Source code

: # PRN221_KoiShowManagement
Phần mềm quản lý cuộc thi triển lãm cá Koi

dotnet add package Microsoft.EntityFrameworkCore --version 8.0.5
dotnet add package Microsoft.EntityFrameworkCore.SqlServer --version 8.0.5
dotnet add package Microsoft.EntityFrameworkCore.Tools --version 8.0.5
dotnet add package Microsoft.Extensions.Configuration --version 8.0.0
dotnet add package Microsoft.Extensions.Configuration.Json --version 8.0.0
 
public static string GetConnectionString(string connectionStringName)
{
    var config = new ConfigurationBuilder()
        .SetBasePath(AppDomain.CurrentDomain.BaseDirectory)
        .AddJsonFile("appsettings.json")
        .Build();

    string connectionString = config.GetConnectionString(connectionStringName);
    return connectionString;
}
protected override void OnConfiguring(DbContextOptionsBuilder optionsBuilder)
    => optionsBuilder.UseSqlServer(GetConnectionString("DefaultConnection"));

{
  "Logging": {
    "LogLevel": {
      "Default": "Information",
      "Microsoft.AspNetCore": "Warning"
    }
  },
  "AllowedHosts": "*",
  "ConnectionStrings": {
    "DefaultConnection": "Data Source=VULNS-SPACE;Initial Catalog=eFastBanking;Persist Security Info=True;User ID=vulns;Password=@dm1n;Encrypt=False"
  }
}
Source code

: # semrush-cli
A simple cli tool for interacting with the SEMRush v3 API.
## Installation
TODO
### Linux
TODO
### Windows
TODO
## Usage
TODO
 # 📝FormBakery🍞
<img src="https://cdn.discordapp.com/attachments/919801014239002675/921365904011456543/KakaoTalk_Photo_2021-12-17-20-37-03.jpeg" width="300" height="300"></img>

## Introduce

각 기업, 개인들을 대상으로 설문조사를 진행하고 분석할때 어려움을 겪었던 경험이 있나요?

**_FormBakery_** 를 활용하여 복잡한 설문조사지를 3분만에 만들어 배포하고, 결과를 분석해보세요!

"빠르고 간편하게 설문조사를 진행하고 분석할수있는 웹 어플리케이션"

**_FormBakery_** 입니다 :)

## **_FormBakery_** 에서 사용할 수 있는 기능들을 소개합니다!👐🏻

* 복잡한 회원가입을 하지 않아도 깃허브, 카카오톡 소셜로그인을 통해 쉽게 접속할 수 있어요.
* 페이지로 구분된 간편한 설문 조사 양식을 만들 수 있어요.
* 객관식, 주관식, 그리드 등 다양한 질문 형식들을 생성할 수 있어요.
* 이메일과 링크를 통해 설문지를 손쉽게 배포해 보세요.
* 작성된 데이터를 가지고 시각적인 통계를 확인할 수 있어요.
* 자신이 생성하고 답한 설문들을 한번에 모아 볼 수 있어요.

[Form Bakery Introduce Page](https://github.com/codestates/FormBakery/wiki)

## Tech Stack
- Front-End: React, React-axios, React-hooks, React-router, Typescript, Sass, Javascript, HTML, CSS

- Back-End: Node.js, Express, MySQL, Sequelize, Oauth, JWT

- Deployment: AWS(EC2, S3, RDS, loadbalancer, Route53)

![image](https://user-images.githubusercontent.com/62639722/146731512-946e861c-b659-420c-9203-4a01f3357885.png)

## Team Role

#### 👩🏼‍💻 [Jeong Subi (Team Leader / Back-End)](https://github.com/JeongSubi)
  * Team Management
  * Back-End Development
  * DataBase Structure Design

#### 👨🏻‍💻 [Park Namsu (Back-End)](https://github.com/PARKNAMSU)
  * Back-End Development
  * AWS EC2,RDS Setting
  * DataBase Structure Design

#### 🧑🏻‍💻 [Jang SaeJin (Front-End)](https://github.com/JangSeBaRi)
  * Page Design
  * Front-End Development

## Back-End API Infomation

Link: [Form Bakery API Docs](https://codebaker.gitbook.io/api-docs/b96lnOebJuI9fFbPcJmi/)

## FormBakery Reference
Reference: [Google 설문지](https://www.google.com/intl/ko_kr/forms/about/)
--------------------
[What you need to do] Can you give every line above again, exactly as written?

[Solution for this exercise]
Source code

: # PRN221_KoiShowManagement
Phần mềm quản lý cuộc thi triển lãm cá Koi

dotnet add package Microsoft.EntityFrameworkCore --version 8.0.5
dotnet add package Microsoft.EntityFrameworkCore.SqlServer --version 8.0.5
dotnet add package Microsoft.EntityFrameworkCore.Tools --version 8.0.5
dotnet add package Microsoft.Extensions.Configuration --version 8.0.0
dotnet add package Microsoft.Extensions.Configuration.Json --version 8.0.0
 
public static string GetConnectionString(string connectionStringName)
{
    var config = new ConfigurationBuilder()
        .SetBasePath(AppDomain.CurrentDomain.BaseDirectory)
        .AddJsonFile("appsettings.json")
        .Build();

    string connectionString = config.GetConnectionString(connectionStringName);
    return connectionString;
}
protected override void OnConfiguring(DbContextOptionsBuilder optionsBuilder)
    => optionsBuilder.UseSqlServer(GetConnectionString("DefaultConnection"));

{
  "Logging": {
    "LogLevel": {
      "Default": "Information",
      "Microsoft.AspNetCore": "Warning"
    }
  },
  "AllowedHosts": "*",
  "ConnectionStrings": {
    "DefaultConnection": "Data Source=VULNS-SPACE;Initial Catalog=eFastBanking;Persist Security Info=True;User ID=vulns;Password=@dm1n;Encrypt=False"
  }
}
Source code

: # semrush-cli
A simple cli tool for interacting with the SEMRush v3 API.
## Installation
TODO
### Linux
TODO
### Windows
TODO
## Usage
TODO
 # 📝FormBakery🍞
<img src="https://cdn.discordapp.com/attachments/919801014239002675/921365904011456543/KakaoTalk_Photo_2021-12-17-20-37-03.jpeg" width="300" height="300"></img>

## Introduce

각 기업, 개인들을 대상으로 설문조사를 진행하고 분석할때 어려움을 겪었던 경험이 있나요?

**_FormBakery_** 를 활용하여 복잡한 설문조사지를 3분만에 만들어 배포하고, 결과를 분석해보세요!

"빠르고 간편하게 설문조사를 진행하고 분석할수있는 웹 어플리케이션"

**_FormBakery_** 입니다 :)

## **_FormBakery_** 에서 사용할 수 있는 기능들을 소개합니다!👐🏻

* 복잡한 회원가입을 하지 않아도 깃허브, 카카오톡 소셜로그인을 통해 쉽게 접속할 수 있어요.
* 페이지로 구분된 간편한 설문 조사 양식을 만들 수 있어요.
* 객관식, 주관식, 그리드 등 다양한 질문 형식들을 생성할 수 있어요.
* 이메일과 링크를 통해 설문지를 손쉽게 배포해 보세요.
* 작성된 데이터를 가지고 시각적인 통계를 확인할 수 있어요.
* 자신이 생성하고 답한 설문들을 한번에 모아 볼 수 있어요.

[Form Bakery Introduce Page](https://github.com/codestates/FormBakery/wiki)

## Tech Stack
- Front-End: React, React-axios, React-hooks, React-router, Typescript, Sass, Javascript, HTML, CSS

- Back-End: Node.js, Express, MySQL, Sequelize, Oauth, JWT

- Deployment: AWS(EC2, S3, RDS, loadbalancer, Route53)

![image](https://user-images.githubusercontent.com/62639722/146731512-946e861c-b659-420c-9203-4a01f3357885.png)

## Team Role

#### 👩🏼‍💻 [Jeong Subi (Team Leader / Back-End)](https://github.com/JeongSubi)
  * Team Management
  * Back-End Development
  * DataBase Structure Design

#### 👨🏻‍💻 [Park Namsu (Back-End)](https://github.com/PARKNAMSU)
  * Back-End Development
  * AWS EC2,RDS Setting
  * DataBase Structure Design

#### 🧑🏻‍💻 [Jang SaeJin (Front-End)](https://github.com/JangSeBaRi)
  * Page Design
  * Front-End Development

## Back-End API Infomation

Link: [Form Bakery API Docs](https://codebaker.gitbook.io/api-docs/b96lnOebJuI9fFbPcJmi/)

## FormBakery Reference
Reference: [Google 설문지](https://www.google.com/intl/ko_kr/forms/about/)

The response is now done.